Data excerpts
--- START ---
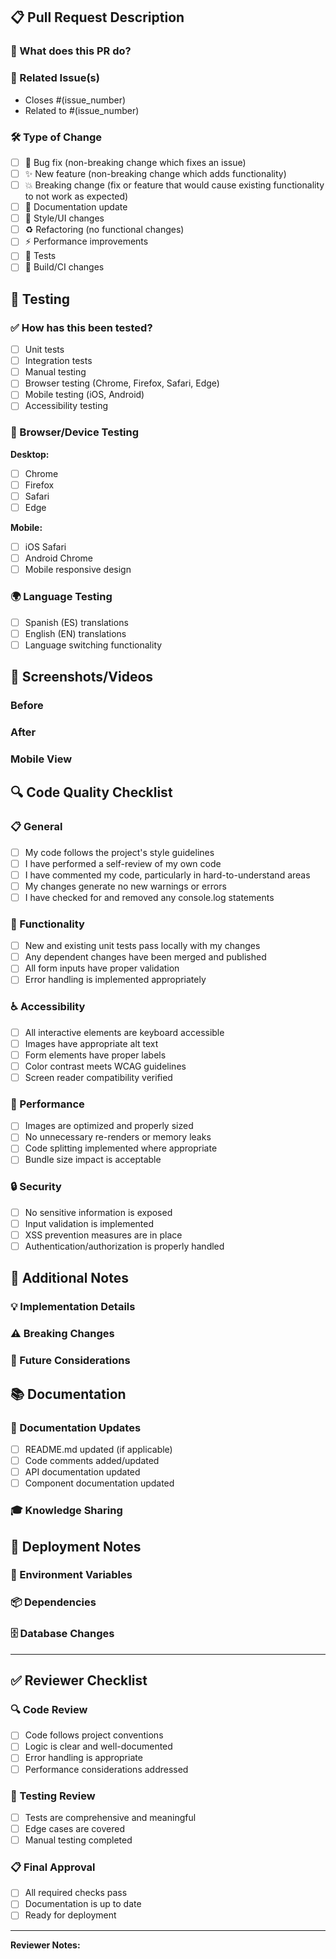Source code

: ## 📋 Pull Request Description

### 🎯 What does this PR do?
<!-- Provide a clear and concise description of what this pull request accomplishes -->

### 🔗 Related Issue(s)
<!-- Link to any related issues -->
- Closes #(issue_number)
- Related to #(issue_number)

### 🛠️ Type of Change
<!-- Mark the relevant option with an "x" -->
- [ ] 🐛 Bug fix (non-breaking change which fixes an issue)
- [ ] ✨ New feature (non-breaking change which adds functionality)
- [ ] 💥 Breaking change (fix or feature that would cause existing functionality to not work as expected)
- [ ] 📝 Documentation update
- [ ] 🎨 Style/UI changes
- [ ] ♻️ Refactoring (no functional changes)
- [ ] ⚡ Performance improvements
- [ ] 🧪 Tests
- [ ] 🔧 Build/CI changes

## 🧪 Testing

### ✅ How has this been tested?
<!-- Describe the tests that you ran to verify your changes -->
- [ ] Unit tests
- [ ] Integration tests
- [ ] Manual testing
- [ ] Browser testing (Chrome, Firefox, Safari, Edge)
- [ ] Mobile testing (iOS, Android)
- [ ] Accessibility testing

### 📱 Browser/Device Testing
<!-- Check all that apply -->
**Desktop:**
- [ ] Chrome
- [ ] Firefox
- [ ] Safari
- [ ] Edge

**Mobile:**
- [ ] iOS Safari
- [ ] Android Chrome
- [ ] Mobile responsive design

### 🌍 Language Testing
<!-- For changes affecting internationalization -->
- [ ] Spanish (ES) translations
- [ ] English (EN) translations
- [ ] Language switching functionality

## 📸 Screenshots/Videos

### Before
<!-- Add screenshots of the current state (if applicable) -->

### After
<!-- Add screenshots of the changes -->

### Mobile View
<!-- Add mobile screenshots if UI changes were made -->

## 🔍 Code Quality Checklist

### 📋 General
- [ ] My code follows the project's style guidelines
- [ ] I have performed a self-review of my own code
- [ ] I have commented my code, particularly in hard-to-understand areas
- [ ] My changes generate no new warnings or errors
- [ ] I have checked for and removed any console.log statements

### 🎯 Functionality
- [ ] New and existing unit tests pass locally with my changes
- [ ] Any dependent changes have been merged and published
- [ ] All form inputs have proper validation
- [ ] Error handling is implemented appropriately

### ♿ Accessibility
- [ ] All interactive elements are keyboard accessible
- [ ] Images have appropriate alt text
- [ ] Form elements have proper labels
- [ ] Color contrast meets WCAG guidelines
- [ ] Screen reader compatibility verified

### 🚀 Performance
- [ ] Images are optimized and properly sized
- [ ] No unnecessary re-renders or memory leaks
- [ ] Code splitting implemented where appropriate
- [ ] Bundle size impact is acceptable

### 🔒 Security
- [ ] No sensitive information is exposed
- [ ] Input validation is implemented
- [ ] XSS prevention measures are in place
- [ ] Authentication/authorization is properly handled

## 📝 Additional Notes

### 💡 Implementation Details
<!-- Any additional implementation details, architectural decisions, or technical notes -->

### ⚠️ Breaking Changes
<!-- List any breaking changes and migration steps -->

### 🔮 Future Considerations
<!-- Any future improvements or considerations -->

## 📚 Documentation

### 📖 Documentation Updates
- [ ] README.md updated (if applicable)
- [ ] Code comments added/updated
- [ ] API documentation updated
- [ ] Component documentation updated

### 🎓 Knowledge Sharing
<!-- Any knowledge sharing items for the team -->

## 🚀 Deployment Notes

### 🔧 Environment Variables
<!-- List any new environment variables needed -->

### 📦 Dependencies
<!-- List any new dependencies added -->

### 🗄️ Database Changes
<!-- List any database migrations or schema changes -->

---

## ✅ Reviewer Checklist
<!-- For reviewers to use -->

### 🔍 Code Review
- [ ] Code follows project conventions
- [ ] Logic is clear and well-documented
- [ ] Error handling is appropriate
- [ ] Performance considerations addressed

### 🧪 Testing Review
- [ ] Tests are comprehensive and meaningful
- [ ] Edge cases are covered
- [ ] Manual testing completed

### 📋 Final Approval
- [ ] All required checks pass
- [ ] Documentation is up to date
- [ ] Ready for deployment

---

**Reviewer Notes:**
<!-- Space for reviewer comments and suggestions --> 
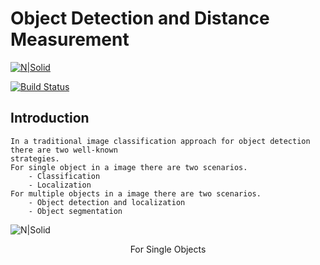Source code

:# Object Detection and Distance Measurement

[![N|Solid](http://muizzer07.pythonanywhere.com/media/files/YOLO-m-ram-copy_RQByeS4.jpg)](https://pjreddie.com/darknet/yolo/)

[![Build Status](https://travis-ci.org/joemccann/dillinger.svg?branch=master)](https://travis-ci.org/joemccann/dillinger)

## Introduction
    In a traditional image classification approach for object detection there are two well-known 
    strategies.
    For single object in a image there are two scenarios.
        - Classification
        - Localization
    For multiple objects in a image there are two scenarios.
        - Object detection and localization
        - Object segmentation
![N|Solid](http://muizzer07.pythonanywhere.com/media/files/puppy-1903313__340.jpg?style=centerme)
<p align="center"> 
For Single Objects
</p> 
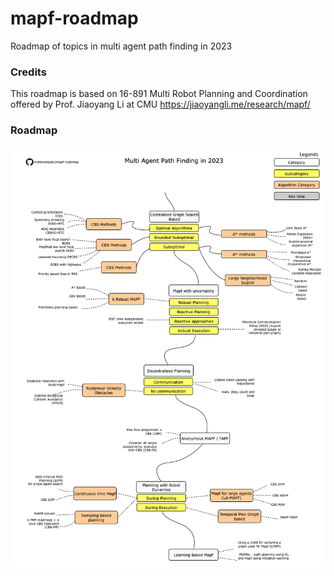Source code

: # mapf-roadmap
Roadmap of topics in multi agent path finding in 2023

### Credits
This roadmap is based on 16-891 Multi Robot Planning and Coordination offered by Prof. Jiaoyang Li at CMU https://jiaoyangli.me/research/mapf/

### Roadmap

![Roadmap](./roadmap.drawio.png)
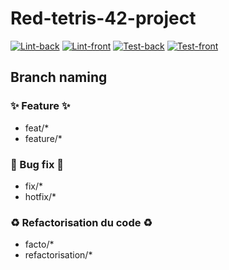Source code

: # Red-tetris-42-project

[![Lint-back](https://github.com/louchebem06/red-tetris-42-project/actions/workflows/lint-back.yaml/badge.svg)](https://github.com/louchebem06/red-tetris-42-project/actions/workflows/lint-back.yaml/)
[![Lint-front](https://github.com/louchebem06/red-tetris-42-project/actions/workflows/lint-front.yaml/badge.svg)](https://github.com/louchebem06/red-tetris-42-project/actions/workflows/lint-front.yaml/)
[![Test-back](https://github.com/louchebem06/red-tetris-42-project/actions/workflows/test-back.yaml/badge.svg)](https://github.com/louchebem06/red-tetris-42-project/actions/workflows/test-back.yaml/)
[![Test-front](https://github.com/louchebem06/red-tetris-42-project/actions/workflows/test-front.yaml/badge.svg)](https://github.com/louchebem06/red-tetris-42-project/actions/workflows/test-front.yaml/)

## Branch naming
### ✨ Feature ✨
- feat/*
- feature/*
### 🐛 Bug fix 🐛
- fix/*
- hotfix/*

### ♻️ Refactorisation du code ♻️
- facto/*
- refactorisation/*
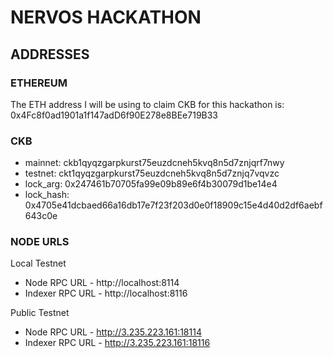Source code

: # NERVOS HACKATHON

## ADDRESSES


### ETHEREUM

The ETH address I will be using to claim CKB for this hackathon is: 0x4Fc8f0ad1901a1f147adD6f90E278e8BEe719B33
### CKB

+ mainnet: ckb1qyqzgarpkurst75euzdcneh5kvq8n5d7znjqrf7nwy
+ testnet: ckt1qyqzgarpkurst75euzdcneh5kvq8n5d7znjq7vqvzc
+ lock_arg: 0x247461b70705fa99e09b89e6f4b30079d1be14e4
+ lock_hash: 0x4705e41dcbaed66a16db17e7f23f203d0e0f18909c15e4d40d2df6aebf643c0e

### NODE URLS

Local Testnet

+ Node RPC URL - http://localhost:8114
+ Indexer RPC URL - http://localhost:8116

Public Testnet

+ Node RPC URL - http://3.235.223.161:18114
+ Indexer RPC URL - http://3.235.223.161:18116
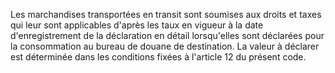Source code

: Les marchandises transportées en transit sont soumises
aux droits et taxes qui leur sont applicables d'après les taux en
vigueur à la date d'enregistrement de la déclaration en détail
lorsqu'elles sont déclarées pour la consommation au bureau de douane de
destination.
La valeur à déclarer est déterminée dans les conditions fixées à
l'article 12 du présent code.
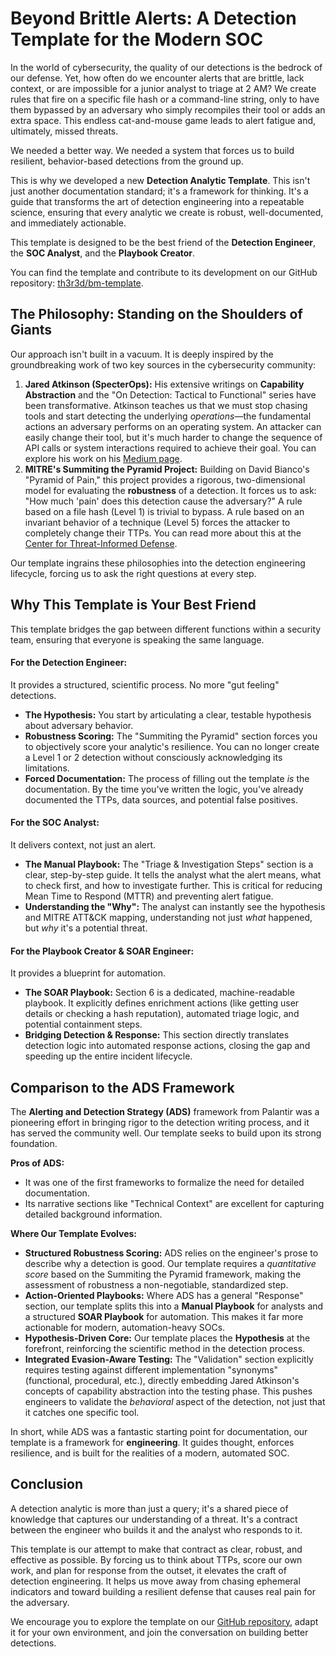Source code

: # **Beyond Brittle Alerts: A Detection Template for the Modern SOC**

In the world of cybersecurity, the quality of our detections is the bedrock of our defense. Yet, how often do we encounter alerts that are brittle, lack context, or are impossible for a junior analyst to triage at 2 AM? We create rules that fire on a specific file hash or a command-line string, only to have them bypassed by an adversary who simply recompiles their tool or adds an extra space. This endless cat-and-mouse game leads to alert fatigue and, ultimately, missed threats.

We needed a better way. We needed a system that forces us to build resilient, behavior-based detections from the ground up.

This is why we developed a new **Detection Analytic Template**. This isn't just another documentation standard; it's a framework for thinking. It's a guide that transforms the art of detection engineering into a repeatable science, ensuring that every analytic we create is robust, well-documented, and immediately actionable.

This template is designed to be the best friend of the **Detection Engineer**, the **SOC Analyst**, and the **Playbook Creator**.

You can find the template and contribute to its development on our GitHub repository: [th3r3d/bm-template](https://github.com/th3r3d/bm-template).

## **The Philosophy: Standing on the Shoulders of Giants**

Our approach isn't built in a vacuum. It is deeply inspired by the groundbreaking work of two key sources in the cybersecurity community:

1. **Jared Atkinson (SpecterOps):** His extensive writings on **Capability Abstraction** and the "On Detection: Tactical to Functional" series have been transformative. Atkinson teaches us that we must stop chasing tools and start detecting the underlying *operations*—the fundamental actions an adversary performs on an operating system. An attacker can easily change their tool, but it's much harder to change the sequence of API calls or system interactions required to achieve their goal. You can explore his work on his [Medium page](https://medium.com/@jaredcatkinson).  
2. **MITRE's Summiting the Pyramid Project:** Building on David Bianco's "Pyramid of Pain," this project provides a rigorous, two-dimensional model for evaluating the **robustness** of a detection. It forces us to ask: "How much 'pain' does this detection cause the adversary?" A rule based on a file hash (Level 1\) is trivial to bypass. A rule based on an invariant behavior of a technique (Level 5\) forces the attacker to completely change their TTPs. You can read more about this at the [Center for Threat-Informed Defense](https://ctid.mitre.org/projects/summiting-the-pyramid).

Our template ingrains these philosophies into the detection engineering lifecycle, forcing us to ask the right questions at every step.

## **Why This Template is Your Best Friend**

This template bridges the gap between different functions within a security team, ensuring that everyone is speaking the same language.

#### **For the Detection Engineer:**

It provides a structured, scientific process. No more "gut feeling" detections.

* **The Hypothesis:** You start by articulating a clear, testable hypothesis about adversary behavior.  
* **Robustness Scoring:** The "Summiting the Pyramid" section forces you to objectively score your analytic's resilience. You can no longer create a Level 1 or 2 detection without consciously acknowledging its limitations.  
* **Forced Documentation:** The process of filling out the template *is* the documentation. By the time you've written the logic, you've already documented the TTPs, data sources, and potential false positives.

#### **For the SOC Analyst:**

It delivers context, not just an alert.

* **The Manual Playbook:** The "Triage & Investigation Steps" section is a clear, step-by-step guide. It tells the analyst what the alert means, what to check first, and how to investigate further. This is critical for reducing Mean Time to Respond (MTTR) and preventing alert fatigue.  
* **Understanding the "Why":** The analyst can instantly see the hypothesis and MITRE ATT\&CK mapping, understanding not just *what* happened, but *why* it's a potential threat.

#### **For the Playbook Creator & SOAR Engineer:**

It provides a blueprint for automation.

* **The SOAR Playbook:** Section 6 is a dedicated, machine-readable playbook. It explicitly defines enrichment actions (like getting user details or checking a hash reputation), automated triage logic, and potential containment steps.  
* **Bridging Detection & Response:** This section directly translates detection logic into automated response actions, closing the gap and speeding up the entire incident lifecycle.

## **Comparison to the ADS Framework**

The **Alerting and Detection Strategy (ADS)** framework from Palantir was a pioneering effort in bringing rigor to the detection writing process, and it has served the community well. Our template seeks to build upon its strong foundation.

**Pros of ADS:**

* It was one of the first frameworks to formalize the need for detailed documentation.  
* Its narrative sections like "Technical Context" are excellent for capturing detailed background information.

**Where Our Template Evolves:**

* **Structured Robustness Scoring:** ADS relies on the engineer's prose to describe why a detection is good. Our template requires a *quantitative score* based on the Summiting the Pyramid framework, making the assessment of robustness a non-negotiable, standardized step.  
* **Action-Oriented Playbooks:** Where ADS has a general "Response" section, our template splits this into a **Manual Playbook** for analysts and a structured **SOAR Playbook** for automation. This makes it far more actionable for modern, automation-heavy SOCs.  
* **Hypothesis-Driven Core:** Our template places the **Hypothesis** at the forefront, reinforcing the scientific method in the detection process.  
* **Integrated Evasion-Aware Testing:** The "Validation" section explicitly requires testing against different implementation "synonyms" (functional, procedural, etc.), directly embedding Jared Atkinson's concepts of capability abstraction into the testing phase. This pushes engineers to validate the *behavioral* aspect of the detection, not just that it catches one specific tool.

In short, while ADS was a fantastic starting point for documentation, our template is a framework for **engineering**. It guides thought, enforces resilience, and is built for the realities of a modern, automated SOC.

## **Conclusion**

A detection analytic is more than just a query; it's a shared piece of knowledge that captures our understanding of a threat. It's a contract between the engineer who builds it and the analyst who responds to it.

This template is our attempt to make that contract as clear, robust, and effective as possible. By forcing us to think about TTPs, score our own work, and plan for response from the outset, it elevates the craft of detection engineering. It helps us move away from chasing ephemeral indicators and toward building a resilient defense that causes real pain for the adversary.

We encourage you to explore the template on our [GitHub repository](https://github.com/th3r3d/bm-template), adapt it for your own environment, and join the conversation on building better detections.
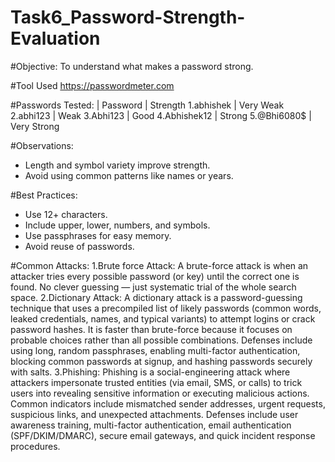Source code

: # Task6_Password-Strength-Evaluation

#Objective:
To understand what makes a password strong.

#Tool Used
https://passwordmeter.com

#Passwords Tested:
| Password | Strength 
1.abhishek  | Very Weak
2.abhi123  | Weak
3.Abhi123  | Good
4.Abhishek12 | Strong
5.@Bhi6080$  | Very Strong

#Observations:
- Length and symbol variety improve strength.
- Avoid using common patterns like names or years.

#Best Practices:
- Use 12+ characters.
- Include upper, lower, numbers, and symbols.
- Use passphrases for easy memory.
- Avoid reuse of passwords.

#Common Attacks:
1.Brute force Attack: A brute-force attack is when an attacker tries every possible password (or key) until the correct one is found. No clever guessing — just systematic trial of the whole search space.
2.Dictionary Attack: A dictionary attack is a password-guessing technique that uses a precompiled list of likely passwords (common words, leaked credentials, names, and typical variants) to attempt logins or crack password hashes. It is faster than brute-force because it focuses on probable choices rather than all possible combinations. Defenses include using long, random passphrases, enabling multi-factor authentication, blocking common passwords at signup, and hashing passwords securely with salts.
3.Phishing: Phishing is a social-engineering attack where attackers impersonate trusted entities (via email, SMS, or calls) to trick users into revealing sensitive information or executing malicious actions. Common indicators include mismatched sender addresses, urgent requests, suspicious links, and unexpected attachments. Defenses include user awareness training, multi-factor authentication, email authentication (SPF/DKIM/DMARC), secure email gateways, and quick incident response procedures.
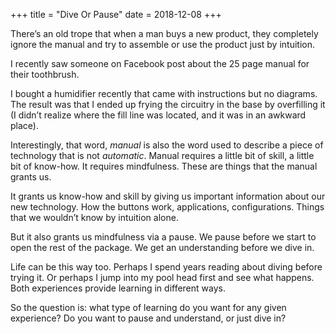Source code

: +++
title = "Dive Or Pause"
date = 2018-12-08
+++

There’s an old trope that when a man buys a new product, they completely ignore the manual and try to assemble or use the product just by intuition.

I recently saw someone on Facebook post about the 25 page manual for their toothbrush. 

I bought a humidifier recently that came with instructions but no diagrams. The result was that I ended up frying the circuitry in the base by overfilling it (I didn’t realize where the fill line was located, and it was in an awkward place).

Interestingly, that word, _manual_ is also the word used to describe a piece of technology that is not _automatic_. Manual requires a little bit of skill, a little bit of know-how. It requires mindfulness. These are things that the manual grants us.

It grants us know-how and skill by giving us important information about our new technology. How the buttons work, applications, configurations. Things that we wouldn’t know by intuition alone.

But it also grants us mindfulness via a pause. We pause before we start to open the rest of the package. We get an understanding before we dive in. 

Life can be this way too. Perhaps I spend years reading about diving before trying it. Or perhaps I jump into my pool head first and see what happens. Both experiences provide learning in different ways.

So the question is: what type of learning do you want for any given experience? Do you want to pause and understand, or just dive in?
--- END ---
→ **Try it**
Your answer should be the lines above, from the line containing "- [ ] 🎨 Style/UI changes" up to and including the line containing "<!-- Describe the", reproduced exactly and with nothing else.

→ **Solution to this task**
- [ ] 🎨 Style/UI changes
- [ ] ♻️ Refactoring (no functional changes)
- [ ] ⚡ Performance improvements
- [ ] 🧪 Tests
- [ ] 🔧 Build/CI changes

## 🧪 Testing

### ✅ How has this been tested?
<!-- Describe the tests that you ran to verify your changes -->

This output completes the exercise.